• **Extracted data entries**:
____________

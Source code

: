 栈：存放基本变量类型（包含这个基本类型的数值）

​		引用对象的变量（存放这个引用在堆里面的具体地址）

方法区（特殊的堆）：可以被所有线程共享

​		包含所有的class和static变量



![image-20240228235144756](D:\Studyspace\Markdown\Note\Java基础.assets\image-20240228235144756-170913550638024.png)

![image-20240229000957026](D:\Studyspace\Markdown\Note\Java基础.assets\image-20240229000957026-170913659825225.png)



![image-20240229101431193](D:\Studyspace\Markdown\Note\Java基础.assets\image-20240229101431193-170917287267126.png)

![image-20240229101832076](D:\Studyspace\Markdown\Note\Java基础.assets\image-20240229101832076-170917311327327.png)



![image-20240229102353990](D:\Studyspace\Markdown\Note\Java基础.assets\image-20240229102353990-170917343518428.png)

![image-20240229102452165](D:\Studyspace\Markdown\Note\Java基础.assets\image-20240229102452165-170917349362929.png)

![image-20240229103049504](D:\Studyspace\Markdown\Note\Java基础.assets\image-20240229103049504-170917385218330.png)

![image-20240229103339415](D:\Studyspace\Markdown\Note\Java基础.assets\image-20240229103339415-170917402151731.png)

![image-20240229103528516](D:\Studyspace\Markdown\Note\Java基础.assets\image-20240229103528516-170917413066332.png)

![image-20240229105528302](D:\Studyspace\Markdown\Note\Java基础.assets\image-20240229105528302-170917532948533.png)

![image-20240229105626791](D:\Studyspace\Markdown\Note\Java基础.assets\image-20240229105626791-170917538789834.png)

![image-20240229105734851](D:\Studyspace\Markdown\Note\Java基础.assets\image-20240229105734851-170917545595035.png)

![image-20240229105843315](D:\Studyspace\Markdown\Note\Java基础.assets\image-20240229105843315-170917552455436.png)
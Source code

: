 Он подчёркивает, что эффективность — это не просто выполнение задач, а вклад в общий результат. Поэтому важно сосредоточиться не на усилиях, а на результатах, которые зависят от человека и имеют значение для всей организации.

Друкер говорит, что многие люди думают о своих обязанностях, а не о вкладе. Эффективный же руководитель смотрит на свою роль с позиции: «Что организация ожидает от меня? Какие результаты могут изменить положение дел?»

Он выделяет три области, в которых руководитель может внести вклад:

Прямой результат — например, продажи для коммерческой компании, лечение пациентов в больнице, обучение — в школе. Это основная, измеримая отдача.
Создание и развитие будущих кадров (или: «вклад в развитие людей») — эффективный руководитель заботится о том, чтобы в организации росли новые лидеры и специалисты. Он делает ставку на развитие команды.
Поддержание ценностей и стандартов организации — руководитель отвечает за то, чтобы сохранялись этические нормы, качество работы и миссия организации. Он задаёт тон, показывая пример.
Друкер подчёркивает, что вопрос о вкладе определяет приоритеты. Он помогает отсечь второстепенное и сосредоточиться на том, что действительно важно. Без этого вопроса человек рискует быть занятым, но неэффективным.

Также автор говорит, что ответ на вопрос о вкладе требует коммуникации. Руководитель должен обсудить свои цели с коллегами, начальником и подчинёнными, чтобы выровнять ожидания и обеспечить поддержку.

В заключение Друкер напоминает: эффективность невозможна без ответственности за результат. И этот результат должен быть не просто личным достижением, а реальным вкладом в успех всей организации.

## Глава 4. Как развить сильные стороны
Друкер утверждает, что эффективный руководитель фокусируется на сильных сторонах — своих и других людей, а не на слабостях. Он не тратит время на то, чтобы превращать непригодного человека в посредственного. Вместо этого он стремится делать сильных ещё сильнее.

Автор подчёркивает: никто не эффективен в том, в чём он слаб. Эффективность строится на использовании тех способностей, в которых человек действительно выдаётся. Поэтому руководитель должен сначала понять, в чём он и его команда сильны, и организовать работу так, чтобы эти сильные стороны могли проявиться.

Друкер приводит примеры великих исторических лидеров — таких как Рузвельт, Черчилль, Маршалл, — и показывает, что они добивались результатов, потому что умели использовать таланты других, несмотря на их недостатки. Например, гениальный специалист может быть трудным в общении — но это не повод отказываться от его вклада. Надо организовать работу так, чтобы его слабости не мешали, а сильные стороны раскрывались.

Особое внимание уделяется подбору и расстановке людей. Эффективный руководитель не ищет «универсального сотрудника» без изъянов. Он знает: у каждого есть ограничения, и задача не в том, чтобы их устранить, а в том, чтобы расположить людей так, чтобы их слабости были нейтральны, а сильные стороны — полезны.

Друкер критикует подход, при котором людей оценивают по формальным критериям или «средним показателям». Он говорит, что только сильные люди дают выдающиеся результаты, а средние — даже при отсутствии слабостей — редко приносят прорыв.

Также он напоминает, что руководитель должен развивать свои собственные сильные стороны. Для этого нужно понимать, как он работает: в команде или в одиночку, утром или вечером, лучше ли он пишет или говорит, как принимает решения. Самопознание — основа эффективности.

____________

• **GOAL OF THE EXERCISE**: Please give an exact copy of the entries above, from the line with "Друкер говорит, что" down to the line with "Он выделяет три", inclusive, and nothing else.

• **EXERCISE OUTPUT**:
Друкер говорит, что многие люди думают о своих обязанностях, а не о вкладе. Эффективный же руководитель смотрит на свою роль с позиции: «Что организация ожидает от меня? Какие результаты могут изменить положение дел?»

Он выделяет три области, в которых руководитель может внести вклад:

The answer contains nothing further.